The stuff in between things
by Elina Suoyrjö, independent curator and writer
for Beatrice Lozza and Abracadabra. vol zero, 2016


It’s early summer. I encounter Abracadabra. vol zero at Beatrice’s studio. There is a cosy snug box, and inside it something else. I reach out and I start to turn pages, one after another. In the attentive early afternoon light, something starts happening – an unfolding of sorts. In this process, something starts slowly to reveal itself. I’m curious, a bit puzzled, a bit bewildered. Then, after a while, delighted, compassionate, smiling.
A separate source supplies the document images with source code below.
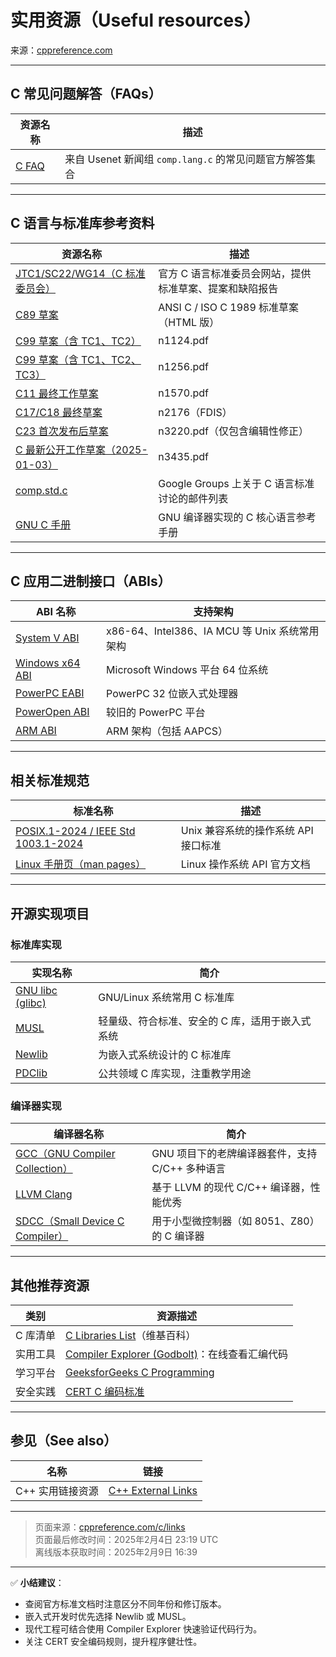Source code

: # 实用资源（Useful resources）

来源：[cppreference.com](https://en.cppreference.com)

---

## C 常见问题解答（FAQs）

| 资源名称 | 描述 |
|----------|------|
| [C FAQ](http://c-faq.com/) | 来自 Usenet 新闻组 `comp.lang.c` 的常见问题官方解答集合 |

---

## C 语言与标准库参考资料

| 资源名称 | 描述 |
|----------|------|
| [JTC1/SC22/WG14（C 标准委员会）](http://www.open-std.org/jtc1/sc22/wg14/) | 官方 C 语言标准委员会网站，提供标准草案、提案和缺陷报告 |
| [C89 草案](http://port70.net/~nsz/c/c89/c89-draft.html) | ANSI C / ISO C 1989 标准草案（HTML 版） |
| [C99 草案（含 TC1、TC2）](http://www.open-std.org/jtc1/sc22/wg14/www/docs/n1124.pdf) | n1124.pdf |
| [C99 草案（含 TC1、TC2、TC3）](http://www.open-std.org/jtc1/sc22/wg14/www/docs/n1256.pdf) | n1256.pdf |
| [C11 最终工作草案](http://www.open-std.org/jtc1/sc22/wg14/www/docs/n1570.pdf) | n1570.pdf |
| [C17/C18 最终草案](http://www.open-std.org/jtc1/sc22/wg14/www/docs/n2176.pdf) | n2176（FDIS） |
| [C23 首次发布后草案](http://www.open-std.org/jtc1/sc22/wg14/www/docs/n3220.pdf) | n3220.pdf（仅包含编辑性修正） |
| [C 最新公开工作草案（2025-01-03）](http://www.open-std.org/jtc1/sc22/wg14/www/docs/n3435.pdf) | n3435.pdf |
| [comp.std.c](https://groups.google.com/g/comp.std.c) | Google Groups 上关于 C 语言标准讨论的邮件列表 |
| [GNU C 手册](https://www.gnu.org/software/gnu-c-manual/gnu-c-manual.html) | GNU 编译器实现的 C 核心语言参考手册 |

---

## C 应用二进制接口（ABIs）

| ABI 名称 | 支持架构 |
|----------|----------|
| [System V ABI](https://refspecs.linuxfoundation.org/elf/abi.html) | x86-64、Intel386、IA MCU 等 Unix 系统常用架构 |
| [Windows x64 ABI](https://learn.microsoft.com/en-us/cpp/build/x64-calling-convention) | Microsoft Windows 平台 64 位系统 |
| [PowerPC EABI](https://www.nxp.com/docs/en/application-note/AN2891.pdf) | PowerPC 32 位嵌入式处理器 |
| [PowerOpen ABI](https://www.ibm.com/support/pages/poweropen-environment-binary-compatibility-specification) | 较旧的 PowerPC 平台 |
| [ARM ABI](https://developer.arm.com/documentation/ihi0036/latest/) | ARM 架构（包括 AAPCS） |

---

## 相关标准规范

| 标准名称 | 描述 |
|----------|------|
| [POSIX.1-2024 / IEEE Std 1003.1-2024](https://pubs.opengroup.org/onlinepubs/97999999999/) | Unix 兼容系统的操作系统 API 接口标准 |
| [Linux 手册页（man pages）](https://man7.org/linux/man-pages/) | Linux 操作系统 API 官方文档 |

---

## 开源实现项目

### 标准库实现

| 实现名称 | 简介 |
|----------|------|
| [GNU libc (glibc)](https://www.gnu.org/software/libc/) | GNU/Linux 系统常用 C 标准库 |
| [MUSL](https://musl.libc.org/) | 轻量级、符合标准、安全的 C 库，适用于嵌入式系统 |
| [Newlib](https://sourceware.org/newlib/) | 为嵌入式系统设计的 C 标准库 |
| [PDClib](https://github.com/DevSolar/pdclib) | 公共领域 C 库实现，注重教学用途 |

### 编译器实现

| 编译器名称 | 简介 |
|------------|------|
| [GCC（GNU Compiler Collection）](https://gcc.gnu.org/) | GNU 项目下的老牌编译器套件，支持 C/C++ 多种语言 |
| [LLVM Clang](https://clang.llvm.org/) | 基于 LLVM 的现代 C/C++ 编译器，性能优秀 |
| [SDCC（Small Device C Compiler）](http://sdcc.sourceforge.net/) | 用于小型微控制器（如 8051、Z80）的 C 编译器 |

---

## 其他推荐资源

| 类别 | 资源描述 |
|------|----------|
| C 库清单 | [C Libraries List](https://en.wikipedia.org/wiki/List_of_C_libraries)（维基百科） |
| 实用工具 | [Compiler Explorer (Godbolt)](https://godbolt.org/)：在线查看汇编代码 |
| 学习平台 | [GeeksforGeeks C Programming](https://www.geeksforgeeks.org/c-programming-language/) |
| 安全实践 | [CERT C 编码标准](https://wiki.sei.cmu.edu/confluence/display/c) |

---

## 参见（See also）

| 名称 | 链接 |
|------|------|
| C++ 实用链接资源 | [C++ External Links](https://zh.cppreference.com/w/cpp/links) |

---

> 页面来源：[cppreference.com/c/links](https://en.cppreference.com/mwiki/index.php?title=c/links&oldid=180167)  
> 页面最后修改时间：2025年2月4日 23:19 UTC  
> 离线版本获取时间：2025年2月9日 16:39

--- 

✅ **小结建议**：
- 查阅官方标准文档时注意区分不同年份和修订版本。
- 嵌入式开发时优先选择 Newlib 或 MUSL。
- 现代工程可结合使用 Compiler Explorer 快速验证代码行为。
- 关注 CERT 安全编码规则，提升程序健壮性。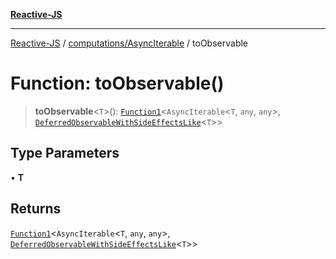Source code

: [**Reactive-JS**](../../../README.md)

***

[Reactive-JS](../../../README.md) / [computations/AsyncIterable](../README.md) / toObservable

# Function: toObservable()

> **toObservable**\<`T`\>(): [`Function1`](../../../functions/type-aliases/Function1.md)\<`AsyncIterable`\<`T`, `any`, `any`\>, [`DeferredObservableWithSideEffectsLike`](../../interfaces/DeferredObservableWithSideEffectsLike.md)\<`T`\>\>

## Type Parameters

• **T**

## Returns

[`Function1`](../../../functions/type-aliases/Function1.md)\<`AsyncIterable`\<`T`, `any`, `any`\>, [`DeferredObservableWithSideEffectsLike`](../../interfaces/DeferredObservableWithSideEffectsLike.md)\<`T`\>\>
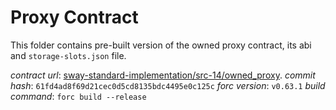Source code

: # Proxy Contract

This folder contains pre-built version of the owned proxy contract, its abi and `storage-slots.json` file.

*contract url*: [sway-standard-implementation/src-14/owned_proxy](https://github.com/FuelLabs/sway-standard-implementations/tree/61fd4ad8f69d21cec0d5cd8135bdc4495e0c125c).
*commit hash*: `61fd4ad8f69d21cec0d5cd8135bdc4495e0c125c`
*forc version*: `v0.63.1`
*build command*: `forc build --release`
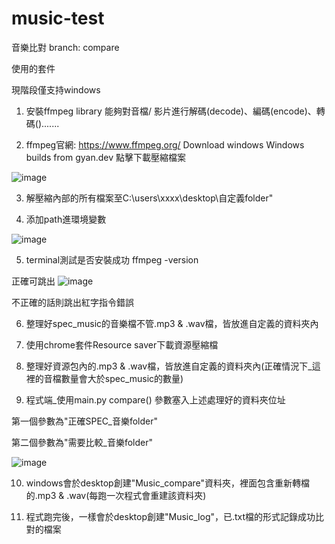 # music-test
音樂比對
branch: compare

使用的套件



現階段僅支持windows



1. 安裝ffmpeg library
能夠對音檔/ 影片進行解碼(decode)、編碼(encode)、轉碼().......

2. ffmpeg官網: https://www.ffmpeg.org/
Download
    windows
        Windows builds from gyan.dev
            點擊下載壓縮檔案

![image](https://user-images.githubusercontent.com/47851007/171563572-1e3c678b-20b8-4803-8f79-aa46261f4c8e.png)




3. 解壓縮內部的所有檔案至C:\users\xxxx\desktop\自定義folder"



4. 添加path進環境變數

![image](https://user-images.githubusercontent.com/47851007/171563523-516f9b8d-dd1a-4a97-82a3-a6622eeebe0b.png)


5. terminal測試是否安裝成功
ffmpeg -version

正確可跳出
![image](https://user-images.githubusercontent.com/47851007/171563614-e8a7d040-2935-4f6f-8082-8bee983263a2.png)


不正確的話則跳出紅字指令錯誤

6. 整理好spec_music的音樂檔不管.mp3 & .wav檔，皆放進自定義的資料夾內



7. 使用chrome套件Resource saver下載資源壓縮檔



8. 整理好資源包內的.mp3 & .wav檔，皆放進自定義的資料夾內(正確情況下_這裡的音檔數量會大於spec_music的數量)



9. 程式端_使用main.py
compare() 參數塞入上述處理好的資料夾位址

第一個參數為"正確SPEC_音樂folder"

第二個參數為"需要比較_音樂folder"

![image](https://user-images.githubusercontent.com/47851007/171563460-12afb212-8ac4-4679-ae0a-377056d41727.png)


10. windows會於desktop創建"Music_compare"資料夾，裡面包含重新轉檔的.mp3 & .wav(每跑一次程式會重建該資料夾)





11. 程式跑完後，一樣會於desktop創建"Music_log"，已.txt檔的形式記錄成功比對的檔案

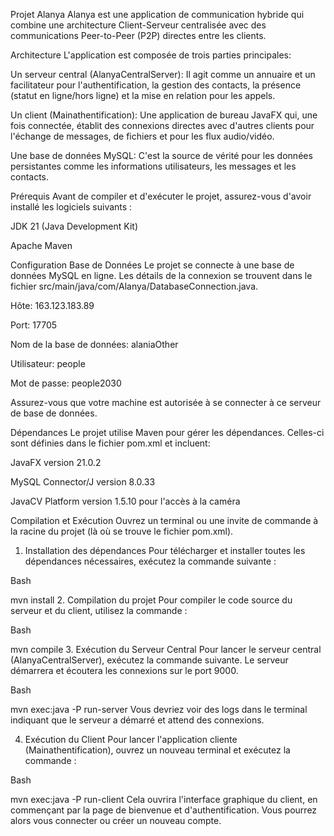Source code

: Projet Alanya
Alanya est une application de communication hybride qui combine une architecture Client-Serveur centralisée avec des communications Peer-to-Peer (P2P) directes entre les clients.

Architecture
L'application est composée de trois parties principales:

Un serveur central (AlanyaCentralServer): Il agit comme un annuaire et un facilitateur pour l'authentification, la gestion des contacts, la présence (statut en ligne/hors ligne) et la mise en relation pour les appels.

Un client (Mainathentification): Une application de bureau JavaFX qui, une fois connectée, établit des connexions directes avec d'autres clients pour l'échange de messages, de fichiers et pour les flux audio/vidéo.

Une base de données MySQL: C'est la source de vérité pour les données persistantes comme les informations utilisateurs, les messages et les contacts.

Prérequis
Avant de compiler et d'exécuter le projet, assurez-vous d'avoir installé les logiciels suivants :

JDK 21 (Java Development Kit)

Apache Maven

Configuration
Base de Données
Le projet se connecte à une base de données MySQL en ligne. Les détails de la connexion se trouvent dans le fichier src/main/java/com/Alanya/DatabaseConnection.java.

Hôte: 163.123.183.89

Port: 17705

Nom de la base de données: alaniaOther

Utilisateur: people

Mot de passe: people2030

Assurez-vous que votre machine est autorisée à se connecter à ce serveur de base de données.

Dépendances
Le projet utilise Maven pour gérer les dépendances. Celles-ci sont définies dans le fichier pom.xml et incluent:

JavaFX version 21.0.2

MySQL Connector/J version 8.0.33

JavaCV Platform version 1.5.10 pour l'accès à la caméra

Compilation et Exécution
Ouvrez un terminal ou une invite de commande à la racine du projet (là où se trouve le fichier pom.xml).

1. Installation des dépendances
Pour télécharger et installer toutes les dépendances nécessaires, exécutez la commande suivante :

Bash

mvn install
2. Compilation du projet
Pour compiler le code source du serveur et du client, utilisez la commande :

Bash

mvn compile
3. Exécution du Serveur Central
Pour lancer le serveur central (AlanyaCentralServer), exécutez la commande suivante. Le serveur démarrera et écoutera les connexions sur le port 9000.

Bash

mvn exec:java -P run-server
Vous devriez voir des logs dans le terminal indiquant que le serveur a démarré et attend des connexions.

4. Exécution du Client
Pour lancer l'application cliente (Mainathentification), ouvrez un nouveau terminal et exécutez la commande :

Bash

mvn exec:java -P run-client
Cela ouvrira l'interface graphique du client, en commençant par la page de bienvenue et d'authentification. Vous pourrez alors vous connecter ou créer un nouveau compte.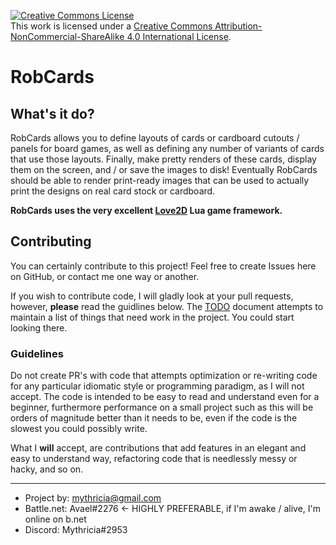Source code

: <a rel="license" href="http://creativecommons.org/licenses/by-nc-sa/4.0/"><img alt="Creative Commons License" style="border-width:0" src="https://i.creativecommons.org/l/by-nc-sa/4.0/88x31.png" /></a><br />This work is licensed under a <a rel="license" href="http://creativecommons.org/licenses/by-nc-sa/4.0/">Creative Commons Attribution-NonCommercial-ShareAlike 4.0 International License</a>.

# RobCards

## What's it do?
RobCards allows you to define layouts of cards or cardboard cutouts / panels for board games, as well as defining any number of variants of cards that use those layouts. Finally, make pretty renders of these cards, display them on the screen, and / or save the images to disk! Eventually RobCards should be able to render print-ready images that can be used to actually print the designs on real card stock or cardboard.

**RobCards uses the very excellent [Love2D](https://love2d.org/) Lua game framework.**

## Contributing
You can certainly contribute to this project! Feel free to create Issues here on GitHub, or contact me one way or another.

If you wish to contribute code, I will gladly look at your pull requests, however, **please** read the guidlines below.
The [TODO](/TODO.md) document attempts to maintain a list of things that need work in the project. You could start looking there.


### Guidelines
Do not create PR's with code that attempts optimization or re-writing code for any particular idiomatic style or programming paradigm, as I will not accept. The code is intended to be easy to read and understand even for a beginner, furthermore performance on a small project such as this will be orders of magnitude better than it needs to be, even if the code is the slowest you could possibly write.

What I **will** accept, are contributions that add features in an elegant and easy to understand way, refactoring code that is needlessly messy or hacky, and so on.

-------

* Project by: mythricia@gmail.com
* Battle.net: Avael#2276  <- HIGHLY PREFERABLE, if I'm awake / alive, I'm online on b.net
* Discord:    Mythricia#2953
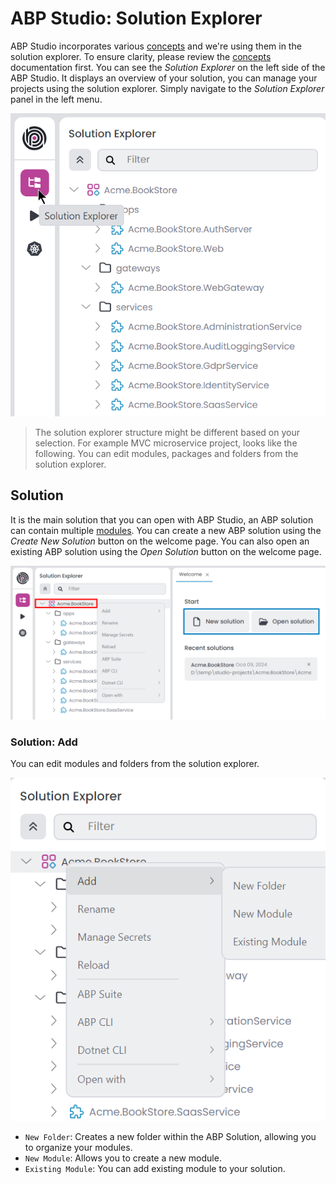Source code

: # ABP Studio: Solution Explorer

ABP Studio incorporates various [concepts](./concepts.md) and we're using them in the solution explorer. To ensure clarity, please review the [concepts](./concepts.md) documentation first. You can see the *Solution Explorer* on the left side of the ABP Studio. It displays an overview of your solution, you can manage your projects using the solution explorer. Simply navigate to the *Solution Explorer* panel in the left menu.

![solution-explorer](images/solution-explorer/solution-explorer.png)

> The solution explorer structure might be different based on your selection. For example MVC microservice project, looks like the following. You can edit modules, packages and folders from the solution explorer.

## Solution

It is the main solution that you can open with ABP Studio, an ABP solution can contain multiple [modules](./concepts.md#module). You can create a new ABP solution using the *Create New Solution* button on the welcome page. You can also open an existing ABP solution using the *Open Solution* button on the welcome page.

![abp-solution](images/solution-explorer/abp-solution.png)

### Solution: Add

You can edit modules and folders from the solution explorer. 

![abp-solution-add](imageS/solution-explorer/abp-solution-add.png)

- `New Folder`: Creates a new folder within the ABP Solution, allowing you to organize your modules.
- `New Module`: Allows you to create a new module.
- `Existing Module`: You can add existing module to your solution.
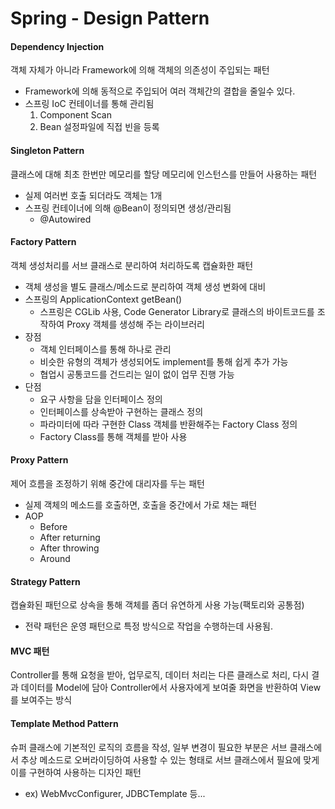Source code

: # Spring - Design Pattern

#### Dependency Injection
객체 자체가 아니라 Framework에 의해 객체의 의존성이 주입되는 패턴
* Framework에 의해 동적으로 주입되어 여러 객체간의 결합을 줄일수 있다.
* 스프링 IoC 컨테이너를 통해 관리됨
  1. Component Scan
  2. Bean 설정파일에 직접 빈을 등록

#### Singleton Pattern
클래스에 대해 최초 한번만 메모리를 할당 메모리에 인스턴스를 만들어 사용하는 패턴
* 실제 여러번 호출 되더라도 객체는 1개
* 스프링 컨테이너에 의해 @Bean이 정의되면 생성/관리됨 
  * @Autowired

#### Factory Pattern
객체 생성처리를 서브 클래스로 분리하여 처리하도록 캡슐화한 패턴
* 객체 생성을 별도 클래스/메소드로 분리하여 객체 생성 변화에 대비
* 스프링의 ApplicationContext getBean()
  * 스프링은 CGLib 사용, Code Generator Library로 클래스의 바이트코드를 조작하여 Proxy 객체를 생성해 주는 라이브러리
* 장점
  * 객체 인터페이스를 통해 하나로 관리
  * 비슷한 유형의 객체가 생성되어도 implement를 통해 쉽게 추가 가능
  * 협업시 공통코드를 건드리는 일이 없이 업무 진행 가능
* 단점
  * 요구 사항을 담을 인터페이스 정의
  * 인터페이스를 상속받아 구현하는 클래스 정의
  * 파라미터에 따라 구현한 Class 객체를 반환해주는 Factory Class 정의
  * Factory Class를 통해 객체를 받아 사용

#### Proxy Pattern
제어 흐름을 조정하기 위해 중간에 대리자를 두는 패턴
* 실제 객체의 메소드를 호출하면, 호출을 중간에서 가로 채는 패턴
* AOP 
  * Before
  * After returning
  * After throwing
  * Around

#### Strategy Pattern
캡슐화된 패턴으로 상속을 통해 객체를 좀더 유연하게 사용 가능(팩토리와 공통점)
* 전략 패턴은 운영 패턴으로 특정 방식으로 작업을 수행하는데 사용됨.

#### MVC 패턴
Controller를 통해 요청을 받아, 업무로직, 데이터 처리는 다른 클래스로 처리, 다시 결과 데이터를 Model에 담아 
Controller에서 사용자에게 보여줄 화면을 반환하여 View를 보여주는 방식

#### Template Method Pattern
슈퍼 클래스에 기본적인 로직의 흐름을 작성, 일부 변경이 필요한 부분은 서브 클래스에서 추상 메소드로 오버라이딩하여 
사용할 수 있는 형태로 서브 클래스에서 필요에 맞게 이를 구현하여 사용하는 디자인 패턴
* ex) WebMvcConfigurer, JDBCTemplate 등...
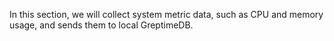 <!-- This document is used by go.md, java.md, node.md, python.md -->

In this section, we will collect system metric data,
such as CPU and memory usage, and sends them to local GreptimeDB.

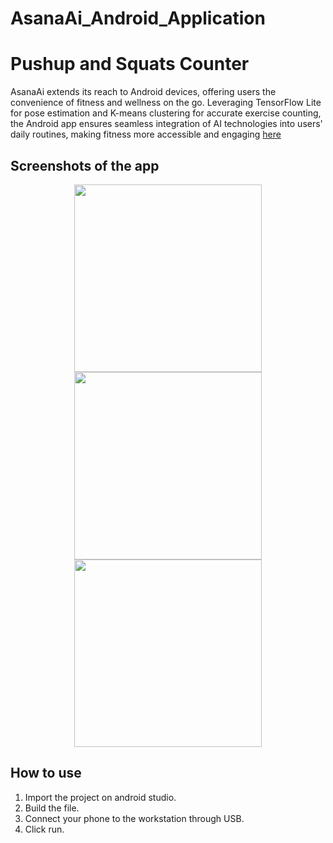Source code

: # AsanaAi_Android_Application

# Pushup and Squats Counter
AsanaAi extends its reach to Android devices, offering users the convenience of fitness and wellness on the go. Leveraging TensorFlow Lite for pose estimation and K-means clustering for accurate exercise counting, the Android app ensures seamless integration of AI technologies into users' daily routines, making fitness more accessible and engaging [here](https://drive.google.com/file/d/1iPWuX61N9cy22xK6aFZMMbQWz9PlzEJw/view?usp=sharing)

## Screenshots of the app

<p align="center">
  <img src="https://github.com/Turwash/AsanaAi_Android_Application/assets/121122397/1c32c2d5-c90c-43f0-ae55-1d7af30a7172" width="300" />
  <img src="https://github.com/Turwash/AsanaAi_Android_Application/assets/121122397/231edd27-f329-449b-a382-ceee1bfca4df" width="300" />
  <img src="https://github.com/Turwash/AsanaAi_Android_Application/assets/121122397/de2788bc-2a92-422e-8702-bc956fa876e3" width="300" />
</p>



## How to use

1. Import the project on android studio.<br/>
2. Build the file.<br/>
3. Connect your phone to the workstation through USB.<br/>
4. Click run.

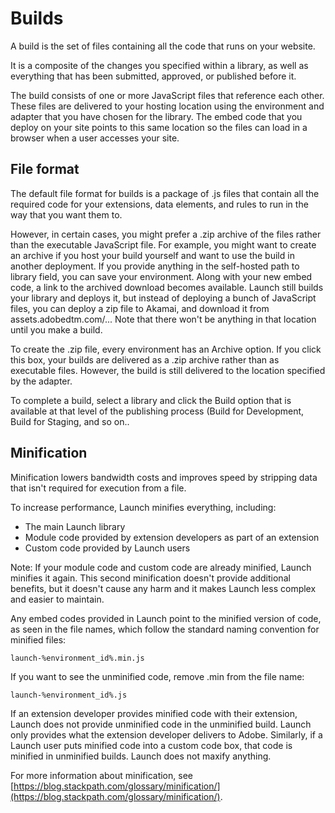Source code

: # Builds

A build is the set of files containing all the code that runs on your website.

It is a composite of the changes you specified within a library, as well as everything that has been submitted, approved, or published before it.

The build consists of one or more JavaScript files that reference each other. These files are delivered to your hosting location using the environment and adapter that you have chosen for the library. The embed code that you deploy on your site points to this same location so the files can load in a browser when a user accesses your site.

## File format

The default file format for builds is a package of .js files that contain all the required code for your extensions, data elements, and rules to run in the way that you want them to.

However, in certain cases, you might prefer a .zip archive of the files rather than the executable JavaScript file. For example, you might want to create an archive if you host your build yourself and want to use the build in another deployment.  If you provide anything in the self-hosted path to library field, you can save your environment.  Along with your new embed code, a link to the archived download becomes available.  Launch still builds your library and deploys it, but instead of deploying a bunch of JavaScript files, you can deploy a zip file to Akamai, and download it from assets.adobedtm.com/... Note that there won't be anything in that location until you make a build.

To create the .zip file, every environment has an Archive option. If you click this box, your builds are delivered as a .zip archive rather than as executable files. However, the build is still delivered to the location specified by the adapter.

To complete a build, select a library and click the Build option that is available at that level of the publishing process \(Build for Development, Build for Staging, and so on..

## Minification

Minification lowers bandwidth costs and improves speed by stripping data that isn't required for execution from a file.

To increase performance, Launch minifies everything, including:

* The main Launch library
* Module code provided by extension developers as part of an extension
* Custom code provided by Launch users

Note: If your module code and custom code are already minified, Launch minifies it again. This second minification doesn't provide additional benefits, but it doesn't cause any harm and it makes Launch less complex and easier to maintain.

Any embed codes provided in Launch point to the minified version of code, as seen in the file names, which follow the standard naming convention for minified files:

`launch-%environment_id%.min.js`

If you want to see the unminified code, remove .min from the file name:

`launch-%environment_id%.js`

If an extension developer provides minified code with their extension, Launch does not provide unminified code in the unminified build. Launch only provides what the extension developer delivers to Adobe. Similarly, if a Launch user puts minified code into a custom code box, that code is minified in unminified builds. Launch does not maxify anything.

For more information about minification, see [https://blog.stackpath.com/glossary/minification/](https://blog.stackpath.com/glossary/minification/).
Abracadabra. vol zero is a work by Beatrice Lozza. It is a sculpture, a drawing made with a camera, and a publication. And it involves performative activity both on the artist’s part and on our part as viewers. Taking distance from words and images, the work experiments with the form of publication and the moment of activation with the viewer, making the experience a small, wondrous gift.

The encounter is necessary for Abracadabra. vol zero. Waiting in its box, the work shows us much patience. The unfolding that I speak of seems to be both an unfolding of the encounter between the artwork and us, as well as an unfolding of what the work holds. What it reveals seems to be about some kind of language and knowledge – but the language doesn’t consist of words, and the knowledge is not scientific kind.

The theme of the everyday is strongly present in Lozza’s practice. In her works, she often uses everyday materials, such as cardboard, threads, or different kinds of items found on the street for example. Lozza doesn’t see the sphere of art as something separate from our other daily realms. Her work strives to be many things simultaneously, always moving away from strict binaries and juxtapositions. Amongst other things, Abracadabra. vol zero is a newspaper – something very ordinary – yet it leads us to something that is rather extraordinary. We don’t need to do anything special in order to let this happen. We just need to give the work our attention, and some time.

For Lozza, the question with her work is what it does, rather than what it is. In the case of Abracadabra. vol zero, this is very subtle, nearly nothing. Yet, it is definitely something, and that something can turn out to be surprisingly powerful. There is something that happens, that is essentially between any graspable thing. Being puzzled, I normally would have tried to wrap my head around this and try to make sense of it. But this time I feel like I don’t need to understand it – I can just experience it.